DATA SUPPLIED:
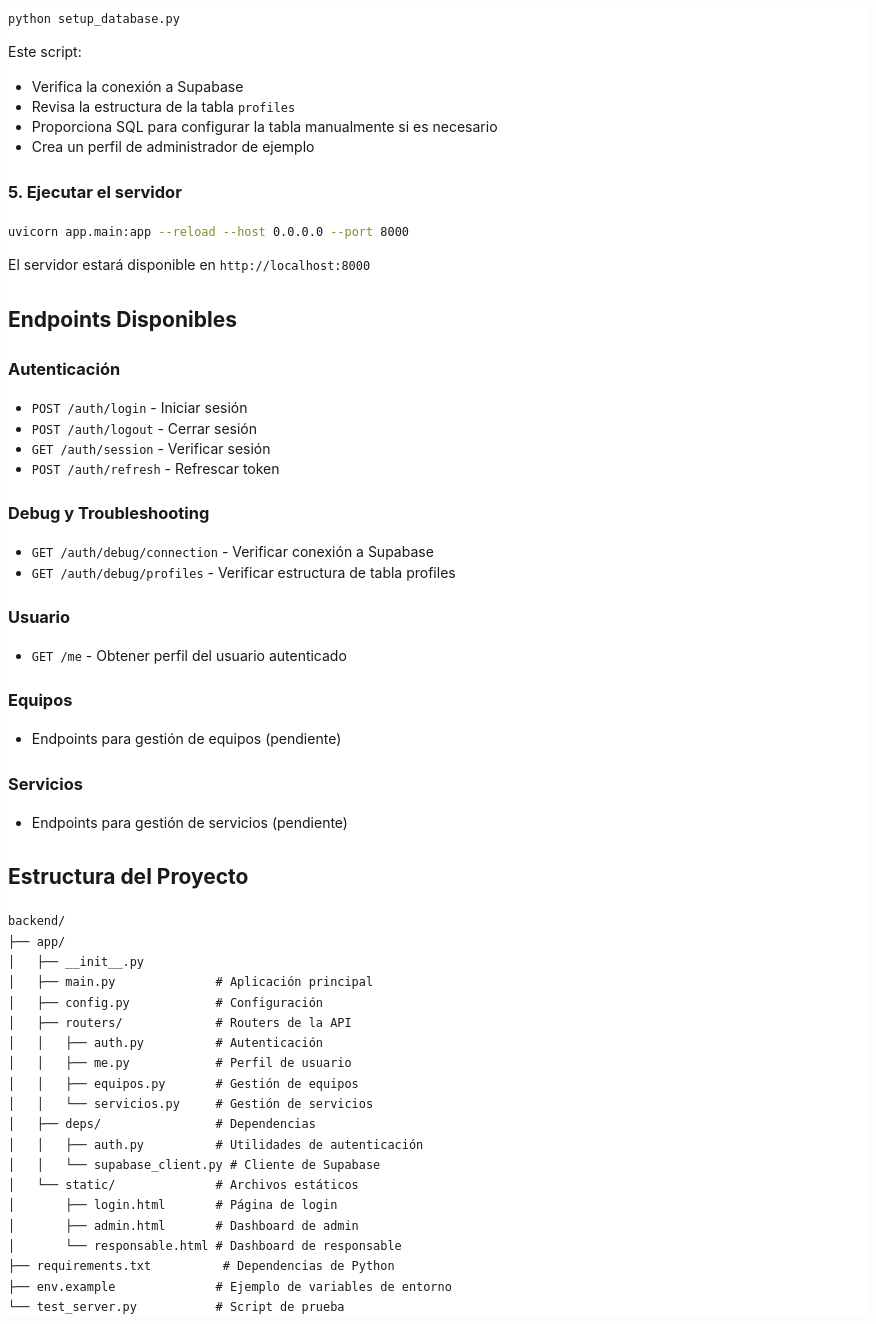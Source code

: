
 ```bash
python setup_database.py
```

Este script:
- Verifica la conexión a Supabase
- Revisa la estructura de la tabla `profiles`
- Proporciona SQL para configurar la tabla manualmente si es necesario
- Crea un perfil de administrador de ejemplo

### 5. Ejecutar el servidor

```bash
uvicorn app.main:app --reload --host 0.0.0.0 --port 8000
```

El servidor estará disponible en `http://localhost:8000`

## Endpoints Disponibles

### Autenticación
- `POST /auth/login` - Iniciar sesión
- `POST /auth/logout` - Cerrar sesión
- `GET /auth/session` - Verificar sesión
- `POST /auth/refresh` - Refrescar token

### Debug y Troubleshooting
- `GET /auth/debug/connection` - Verificar conexión a Supabase
- `GET /auth/debug/profiles` - Verificar estructura de tabla profiles

### Usuario
- `GET /me` - Obtener perfil del usuario autenticado

### Equipos
- Endpoints para gestión de equipos (pendiente)

### Servicios
- Endpoints para gestión de servicios (pendiente)

## Estructura del Proyecto

```
backend/
├── app/
│   ├── __init__.py
│   ├── main.py              # Aplicación principal
│   ├── config.py            # Configuración
│   ├── routers/             # Routers de la API
│   │   ├── auth.py          # Autenticación
│   │   ├── me.py            # Perfil de usuario
│   │   ├── equipos.py       # Gestión de equipos
│   │   └── servicios.py     # Gestión de servicios
│   ├── deps/                # Dependencias
│   │   ├── auth.py          # Utilidades de autenticación
│   │   └── supabase_client.py # Cliente de Supabase
│   └── static/              # Archivos estáticos
│       ├── login.html       # Página de login
│       ├── admin.html       # Dashboard de admin
│       └── responsable.html # Dashboard de responsable
├── requirements.txt          # Dependencias de Python
├── env.example              # Ejemplo de variables de entorno
└── test_server.py           # Script de prueba
```
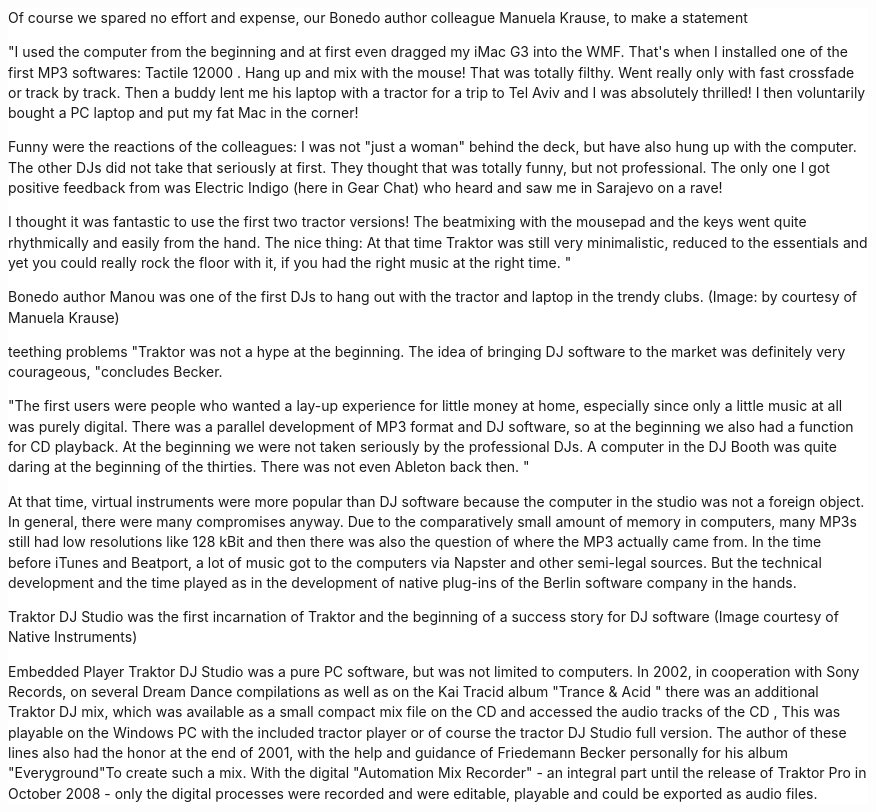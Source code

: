 Of course we spared no effort and expense, our Bonedo author colleague Manuela Krause, to make a statement

"I used the computer from the beginning and at first even dragged my iMac G3 into the WMF. That's when I installed one of the first MP3 softwares:  Tactile 12000 . Hang up and mix with the mouse! That was totally filthy. Went really only with fast crossfade or track by track. Then a buddy lent me his laptop with a tractor for a trip to Tel Aviv and I was absolutely thrilled! I then voluntarily bought a PC laptop and put my fat Mac in the corner!

Funny were the reactions of the colleagues: I was not "just a woman" behind the deck, but have also hung up with the computer. The other DJs did not take that seriously at first. They thought that was totally funny, but not professional. The only one I got positive feedback from was Electric Indigo (here in Gear Chat) who heard and saw me in Sarajevo on a rave!

I thought it was fantastic to use the first two tractor versions! The beatmixing with the mousepad and the keys went quite rhythmically and easily from the hand. The nice thing: At that time Traktor was still very minimalistic, reduced to the essentials and yet you could really rock the floor with it, if you had the right music at the right time. "


Bonedo author Manou was one of the first DJs to hang out with the tractor and laptop in the trendy clubs. (Image: by courtesy of Manuela Krause)

teething problems
"Traktor was not a hype at the beginning. The idea of ​​bringing DJ software to the market was definitely very courageous, "concludes Becker.

"The first users were people who wanted a lay-up experience for little money at home, especially since only a little music at all was purely digital. There was a parallel development of MP3 format and DJ software, so at the beginning we also had a function for CD playback. At the beginning we were not taken seriously by the professional DJs. A computer in the DJ Booth was quite daring at the beginning of the thirties. There was not even Ableton back then. "

At that time, virtual instruments were more popular than DJ software because the computer in the studio was not a foreign object. In general, there were many compromises anyway. Due to the comparatively small amount of memory in computers, many MP3s still had low resolutions like 128 kBit and then there was also the question of where the MP3 actually came from. In the time before iTunes and Beatport, a lot of music got to the computers via Napster and other semi-legal sources. But the technical development and the time played as in the development of native plug-ins of the Berlin software company in the hands.


Traktor DJ Studio was the first incarnation of Traktor and the beginning of a success story for DJ software (Image courtesy of Native Instruments)

Embedded Player
Traktor DJ Studio was a pure PC software, but was not limited to computers. In 2002, in cooperation with Sony Records, on several Dream Dance compilations as well as on the Kai Tracid album "Trance & Acid " there was an additional Traktor DJ mix, which was available as a small compact mix file on the CD and accessed the audio tracks of the CD , This was playable on the Windows PC with the included tractor player or of course the tractor DJ Studio full version. The author of these lines also had the honor at the end of 2001, with the help and guidance of Friedemann Becker personally for his album "Everyground"To create such a mix. With the digital "Automation Mix Recorder" - an integral part until the release of Traktor Pro in October 2008 - only the digital processes were recorded and were editable, playable and could be exported as audio files.
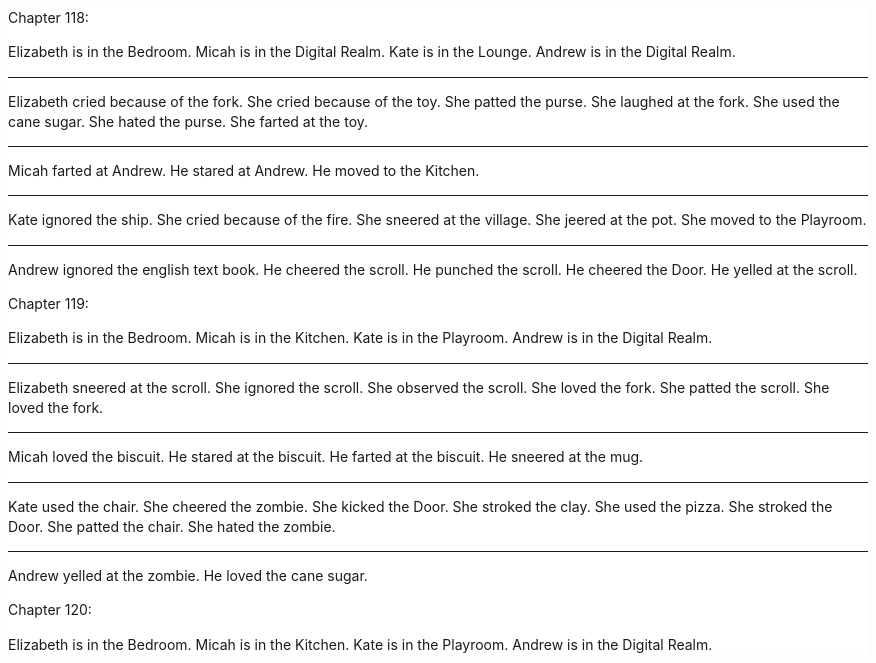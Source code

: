 Chapter 118:

Elizabeth is in the Bedroom.
Micah is in the Digital Realm.
Kate is in the Lounge.
Andrew is in the Digital Realm.


---

Elizabeth cried because of the fork. She cried because of the toy. She patted the purse. She laughed at the fork. She used the cane sugar. She hated the purse. She farted at the toy.

---

Micah farted at Andrew. He stared at Andrew. He moved to the Kitchen.

---

Kate ignored the ship. She cried because of the fire. She sneered at the village. She jeered at the pot. She moved to the Playroom.

---

Andrew ignored the english text book. He cheered the scroll. He punched the scroll. He cheered the Door. He yelled at the scroll.

Chapter 119:

Elizabeth is in the Bedroom.
Micah is in the Kitchen.
Kate is in the Playroom.
Andrew is in the Digital Realm.


---

Elizabeth sneered at the scroll. She ignored the scroll. She observed the scroll. She loved the fork. She patted the scroll. She loved the fork.

---

Micah loved the biscuit. He stared at the biscuit. He farted at the biscuit. He sneered at the mug.

---

Kate used the chair. She cheered the zombie. She kicked the Door. She stroked the clay. She used the pizza. She stroked the Door. She patted the chair. She hated the zombie.

---

Andrew yelled at the zombie. He loved the cane sugar.

Chapter 120:

Elizabeth is in the Bedroom.
Micah is in the Kitchen.
Kate is in the Playroom.
Andrew is in the Digital Realm.
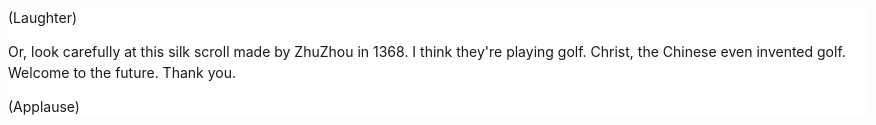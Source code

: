 (Laughter)

Or, look carefully
at this silk scroll
made by ZhuZhou
in 1368.
I think they&#39;re playing golf.
Christ, the Chinese even invented golf.
Welcome to the future. Thank you.

(Applause)

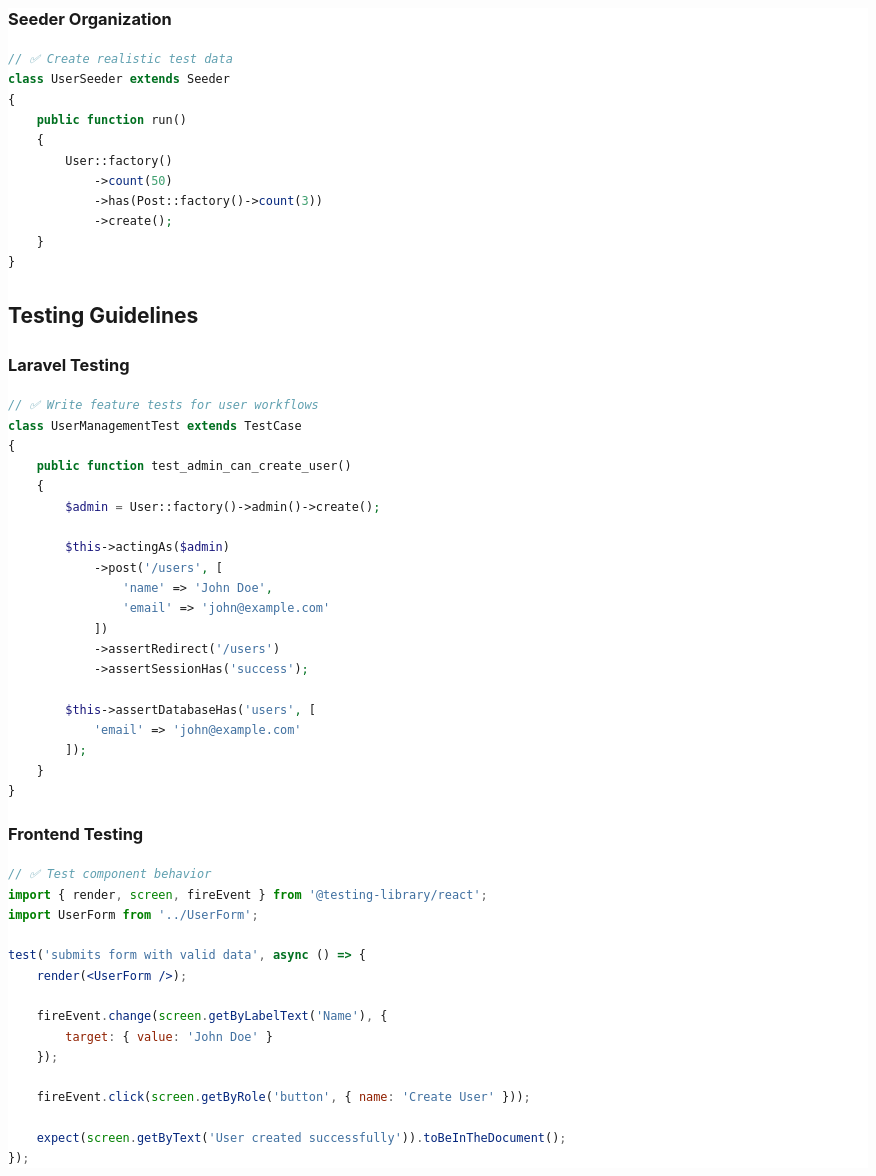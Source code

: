 ### Seeder Organization

```php
// ✅ Create realistic test data
class UserSeeder extends Seeder
{
    public function run()
    {
        User::factory()
            ->count(50)
            ->has(Post::factory()->count(3))
            ->create();
    }
}
```

## Testing Guidelines

### Laravel Testing

```php
// ✅ Write feature tests for user workflows
class UserManagementTest extends TestCase
{
    public function test_admin_can_create_user()
    {
        $admin = User::factory()->admin()->create();
        
        $this->actingAs($admin)
            ->post('/users', [
                'name' => 'John Doe',
                'email' => 'john@example.com'
            ])
            ->assertRedirect('/users')
            ->assertSessionHas('success');
            
        $this->assertDatabaseHas('users', [
            'email' => 'john@example.com'
        ]);
    }
}
```

### Frontend Testing

```jsx
// ✅ Test component behavior
import { render, screen, fireEvent } from '@testing-library/react';
import UserForm from '../UserForm';

test('submits form with valid data', async () => {
    render(<UserForm />);
    
    fireEvent.change(screen.getByLabelText('Name'), {
        target: { value: 'John Doe' }
    });
    
    fireEvent.click(screen.getByRole('button', { name: 'Create User' }));
    
    expect(screen.getByText('User created successfully')).toBeInTheDocument();
});
```
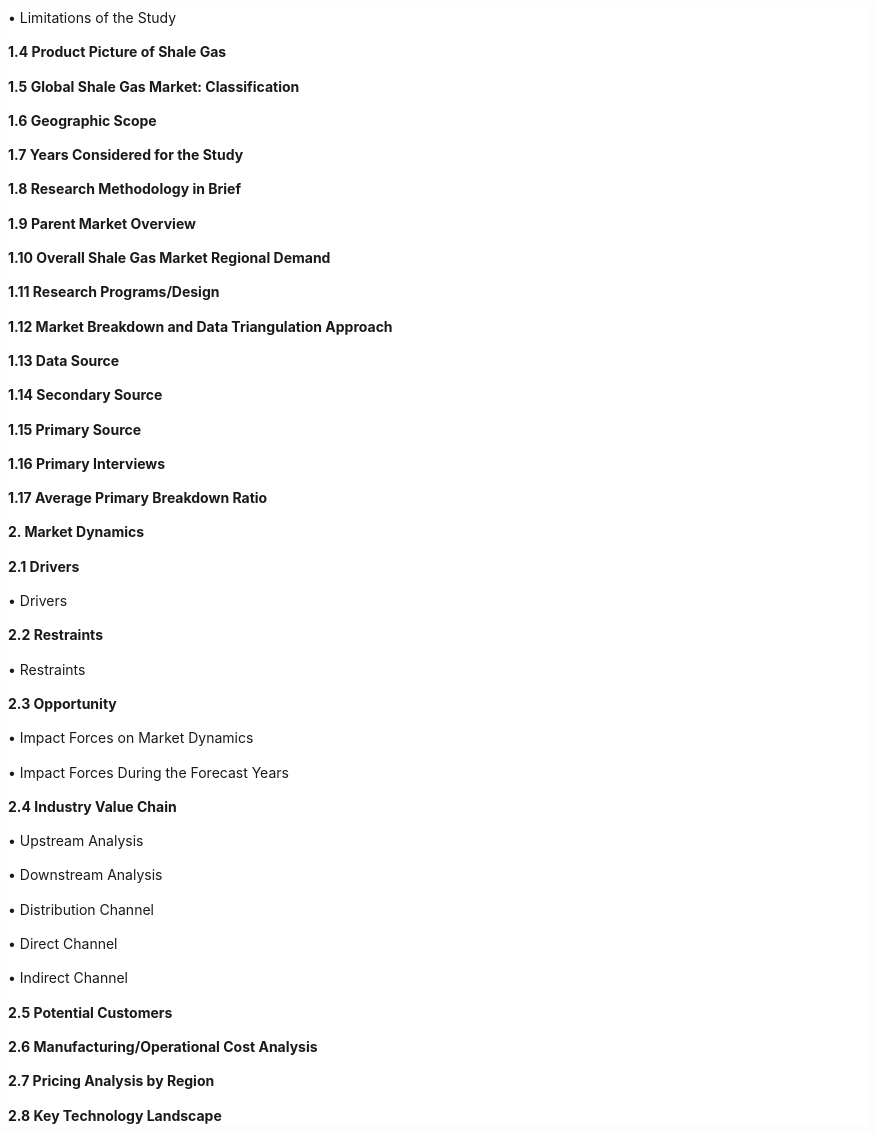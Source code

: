 • Limitations of the Study

<strong>1.4 Product Picture of Shale Gas</strong>

<strong>1.5 Global Shale Gas Market: Classification</strong>

<strong>1.6 Geographic Scope</strong>

<strong>1.7 Years Considered for the Study</strong>

<strong>1.8 Research Methodology in Brief</strong>

<strong>1.9 Parent Market Overview</strong>

<strong>1.10 Overall Shale Gas Market Regional Demand</strong>

<strong>1.11 Research Programs/Design</strong>

<strong>1.12 Market Breakdown and Data Triangulation Approach</strong>

<strong>1.13 Data Source</strong>

<strong>1.14 Secondary Source</strong>

<strong>1.15 Primary Source</strong>

<strong>1.16 Primary Interviews</strong>

<strong>1.17 Average Primary Breakdown Ratio</strong>

<strong>2. Market Dynamics</strong>

<strong>2.1 Drivers</strong>

• Drivers

<strong>2.2 Restraints</strong>

• Restraints

<strong>2.3 Opportunity</strong>

• Impact Forces on Market Dynamics

• Impact Forces During the Forecast Years

<strong>2.4 Industry Value Chain</strong>

• Upstream Analysis

• Downstream Analysis

• Distribution Channel

• Direct Channel

• Indirect Channel

<strong>2.5 Potential Customers</strong>

<strong>2.6 Manufacturing/Operational Cost Analysis</strong>

<strong>2.7 Pricing Analysis by Region</strong>

<strong>2.8 Key Technology Landscape</strong>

EXERCISE PROMPT:
Each line from the one containing "<strong>2.2 Restraints</strong>" through the final line of the records must be repeated exactly, with no line added or dropped.

EXPECTED ANSWER:
<strong>2.2 Restraints</strong>

• Restraints

<strong>2.3 Opportunity</strong>

• Impact Forces on Market Dynamics

• Impact Forces During the Forecast Years

<strong>2.4 Industry Value Chain</strong>

• Upstream Analysis

• Downstream Analysis

• Distribution Channel

• Direct Channel

• Indirect Channel

<strong>2.5 Potential Customers</strong>

<strong>2.6 Manufacturing/Operational Cost Analysis</strong>

<strong>2.7 Pricing Analysis by Region</strong>

<strong>2.8 Key Technology Landscape</strong>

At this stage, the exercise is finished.